Spinach harvester puts a unique shine on harvest

| August 2012

  • Pulley Wheels on a Spinach Harvester
    The two small pulley wheels in the front carry a 1-inch band saw-type blade with 1/8-inch notches to cut spinach leaves.
  • Spinach Harvester
    The spout extending from the right of the machine carries the spinach to a truck. Just visible is a belt that carries loaded totes to a truck or trailer. Two workers who ride on the platform at the rear fill the totes. This is the only spinach harvester capable of loading totes and trucks.
  • Operators, Growers and Maintainers
    Miguel Aguiler and Vicente Arevules Jr., operators, growers and maintainers.
  • Spinach
    Harvesting spinach plants is done at night because the plants stand taller when the sun is down.
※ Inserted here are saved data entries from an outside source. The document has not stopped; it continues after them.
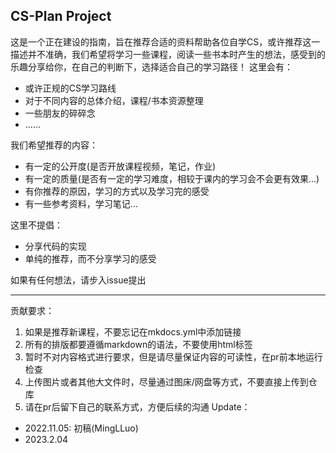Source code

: ## CS-Plan Project
这是一个正在建设的指南，旨在推荐合适的资料帮助各位自学CS，或许推荐这一描述并不准确，我们希望将学习一些课程，阅读一些书本时产生的想法，感受到的乐趣分享给你，在自己的判断下，选择适合自己的学习路径！
这里会有：
- 或许正规的CS学习路线
- 对于不同内容的总体介绍，课程/书本资源整理
- 一些朋友的碎碎念
- ......

我们希望推荐的内容：
- 有一定的公开度(是否开放课程视频，笔记，作业)
- 有一定的质量(是否有一定的学习难度，相较于课内的学习会不会更有效果...)
- 有你推荐的原因，学习的方式以及学习完的感受
- 有一些参考资料，学习笔记...

这里不提倡：
- 分享代码的实现
- 单纯的推荐，而不分享学习的感受

如果有任何想法，请步入issue提出

---
贡献要求：
1. 如果是推荐新课程，不要忘记在mkdocs.yml中添加链接
2. 所有的排版都要遵循markdown的语法，不要使用html标签
3. 暂时不对内容格式进行要求，但是请尽量保证内容的可读性，在pr前本地运行检查
4. 上传图片或者其他大文件时，尽量通过图床/网盘等方式，不要直接上传到仓库
5. 请在pr后留下自己的联系方式，方便后续的沟通
Update：
- 2022.11.05: 初稿(MingLLuo)
- 2023.2.04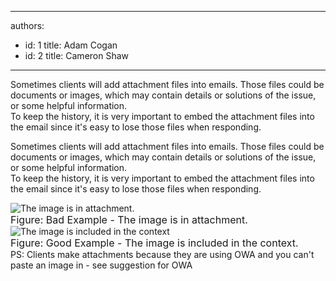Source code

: 

---
authors:
  - id: 1
    title: Adam Cogan
  - id: 2
    title: Cameron Shaw
---




<span class='intro'> Sometimes clients will add attachment files into emails. Those files could be documents or images, which may contain details or solutions of the issue, or some helpful information.<br>
To keep the history, it is very important to embed the attachment files into the email since it's easy to lose those files when responding.
 </span>


  <p>Sometimes clients will add attachment files into emails. Those files could be documents or images, which may contain details or solutions of the issue, or some helpful information.<br>
To keep the history, it is very important to embed the attachment files into the email since it's easy to lose those files when responding. </p>
<p><img src="/Communication/RulesToBetterEmail/PublishingImages/EmailAttachImage_1_small.jpg" alt="The image is in attachment. " class="ms-rteCustom-ImageArea" /><br>
<font size="+0" class="ms-rteCustom-FigureBad">Figure&#58;&#160;Bad Example - The image is in attachment. </font><br>
<img src="/Communication/RulesToBetterEmail/PublishingImages/EmailAttachImage_2.JPG" alt="The image is included in the context" class="ms-rteCustom-ImageArea" /><br>
<font size="+0" class="ms-rteCustom-FigureGood">Figure&#58;&#160;Good Example - The image is included in the context.</font><br>
PS&#58; Clients make attachments because they are using OWA and you can't paste an image in - see suggestion for OWA </p>
<p>&#160;</p>



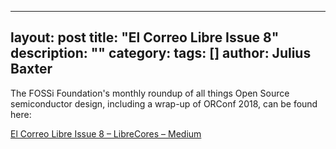 
---
layout: post
title: "El Correo Libre Issue 8"
description: ""
category:
tags: []
author: Julius Baxter
---

The FOSSi Foundation's monthly roundup of all things Open Source semiconductor design, including a wrap-up of ORConf 2018, can be found here:

<script async src="https://static.medium.com/embed.js"></script><a class="m-story" href="https://medium.com/librecores/el-correo-libre-issue-8-8c963a912ce9">El Correo Libre Issue 8 – LibreCores – Medium</a>
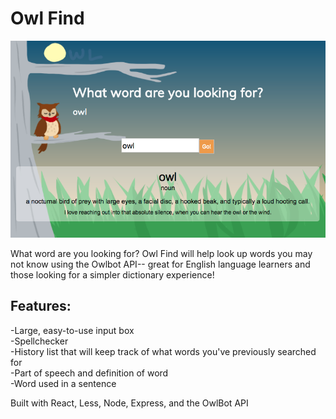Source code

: # __Owl Find__

![img](/docs/OwlFindSS2.png)

What word are you looking for? Owl Find will help look up words you may not know using the Owlbot API-- great for English language learners and those looking for a simpler dictionary experience!

## Features:
-Large, easy-to-use input box  
-Spellchecker  
-History list that will keep track of what words you've previously searched for  
-Part of speech and definition of word  
-Word used in a sentence

Built with React, Less, Node, Express, and the OwlBot API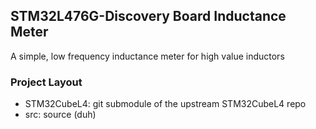 STM32L476G-Discovery Board Inductance Meter
---------

A simple, low frequency inductance meter for high value inductors


### Project Layout

 - STM32CubeL4: git submodule of the upstream STM32CubeL4 repo
 - src: source (duh)
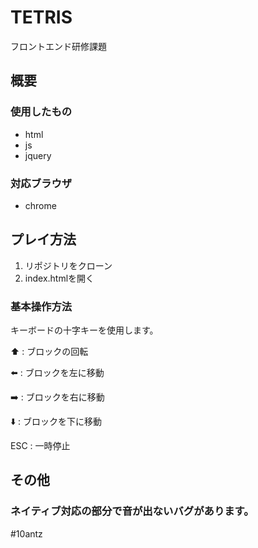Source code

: # TETRIS
フロントエンド研修課題

## 概要
### 使用したもの
* html
* js
* jquery

### 対応ブラウザ
* chrome

## プレイ方法
1. リポジトリをクローン
2. index.htmlを開く

### 基本操作方法
キーボードの十字キーを使用します。

⬆️ : ブロックの回転

⬅️ : ブロックを左に移動

➡️ : ブロックを右に移動

⬇️ : ブロックを下に移動

ESC : 一時停止

## その他

### ネイティブ対応の部分で音が出ないバグがあります。

#10antz
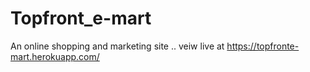 # Topfront_e-mart
 An online shopping and marketing site
 ..
veiw live at
https://topfronte-mart.herokuapp.com/
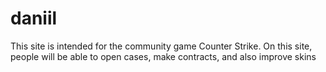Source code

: # daniil
 This site is intended for the community game Counter Strike. On this site, people will be able to open cases, make contracts, and also improve skins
  • Pulley Wheels on a Spinach Harvester
  • Spinach Harvester
  • Operators, Growers and Maintainers
  • Spinach

Built in 2004-’05, this machine was fabricated to perform a specific harvest function. It was designed by Fresh Farms, King City, Calif. It was on the drawing board for eight months, it took seven months to build it and another five months to perfect it. There is no other machine exactly like it. Have you guessed yet? OK then: It’s a spinach harvester. All sheet metal parts are made of polished stainless steel. It is mounted on Challenger rubber tracks cut down to fit between narrow rows and is powered by a Caterpillar engine.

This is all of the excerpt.